Wavelet Attribution Method

Multiscale decompositions

Wavelets decompose signals into components that retain both spatial and frequency information, unlike Fourier transforms, which capture only frequency and discard spatial or temporal context. The choice of the wavelet determines what kind of structural components will be highlighted on the image. Its choice is therefore grounded in the application at hand.

A wavelet is a function $\psi \in \mathcal{H} = L^2(\mathbb{R}^n)$ that is normalized, centered at the origin, and has zero mean, i.e., $\int_{\mathbb{R}^n} \psi(x) \, dx = 0$. This function $\psi$ is called the mother wavelet, and it serves as the building block for constructing a family of wavelets via scaling and translation.

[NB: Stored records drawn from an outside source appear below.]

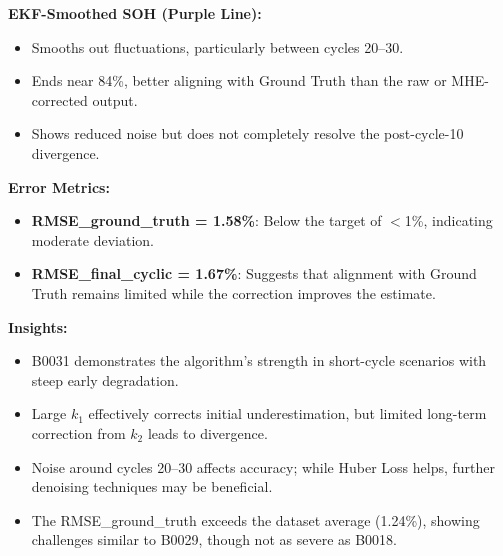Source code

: \vspace{0.5em}
\textbf{EKF-Smoothed SOH (Purple Line):}
\begin{itemize}
    \item Smooths out fluctuations, particularly between cycles 20--30.
    \item Ends near 84\%, better aligning with Ground Truth than the raw or MHE-corrected output.
    \item Shows reduced noise but does not completely resolve the post-cycle-10 divergence.
\end{itemize}

\vspace{0.5em}
\textbf{Error Metrics:}
\begin{itemize}
    \item \textbf{RMSE\_ground\_truth = 1.58\%}: Below the target of $<$1\%, indicating moderate deviation.
    \item \textbf{RMSE\_final\_cyclic = 1.67\%}: Suggests that alignment with Ground Truth remains limited while the correction improves the estimate.
\end{itemize}

\vspace{0.5em}
\textbf{Insights:}
\begin{itemize}
    \item B0031 demonstrates the algorithm's strength in short-cycle scenarios with steep early degradation.
    \item Large $k_1$ effectively corrects initial underestimation, but limited long-term correction from $k_2$ leads to divergence.
    \item Noise around cycles 20--30 affects accuracy; while Huber Loss helps, further denoising techniques may be beneficial.
    \item The RMSE\_ground\_truth exceeds the dataset average (1.24\%), showing challenges similar to B0029, though not as severe as B0018.
\end{itemize}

$$\psi_{\lambda,b}(x) = \frac{1}{\lambda^{n/2}} \, \psi\left(\frac{x - b}{\lambda} \right) \tag{1}$$

To analyze signals using wavelets, we often discretize the scale and translation parameters. A common and efficient choice is to use dyadic scales $\lambda = 2^j$ and translations on a dyadic grid $b = 2^j k$, where $j, k \in \mathbb{Z}$. This leads to the Discrete Wavelet Transform (DWT), based on the countable family:

$$\left\{ \psi_{j,k}(x) = 2^{j n/2}\, \psi\!\left(2^{j} x - k \right) \right\}_{j,k \in \mathbb{Z}} \tag{2}$$

The DWT represents a signal $g \in L^2(\mathbb{R}^n)$ by projecting it onto this family. The wavelet coefficients are obtained as inner products:

$$\mathcal{W}_{\mathrm{DWT}}(g)(j,k) = \langle g, \psi_{j,k} \rangle = \int_{\mathbb{R}^{n}} g(x)\,\overline{\psi_{j,k}(x)} \, dx \tag{3}$$

These coefficients measure the content of $g$ at scale $2^{-j}$ and location $2^{-j}k$. When $\psi$ satisfies certain admissibility and regularity conditions, the DWT becomes an invertible transform, and the signal can be exactly reconstructed:

$$\forall x\in\mathbb{R}^n,\quad g(x) = \sum_{\substack{j \in \mathbb{Z} \\ k \in \mathbb{Z}^n}} \langle g, \psi_{j,k} \rangle\psi_{j,k}(x), \tag{4}$$

where $\mathcal{W}_{\mathrm{DWT}}(g)(j,k)=\langle g, \psi_{j,k} \rangle$.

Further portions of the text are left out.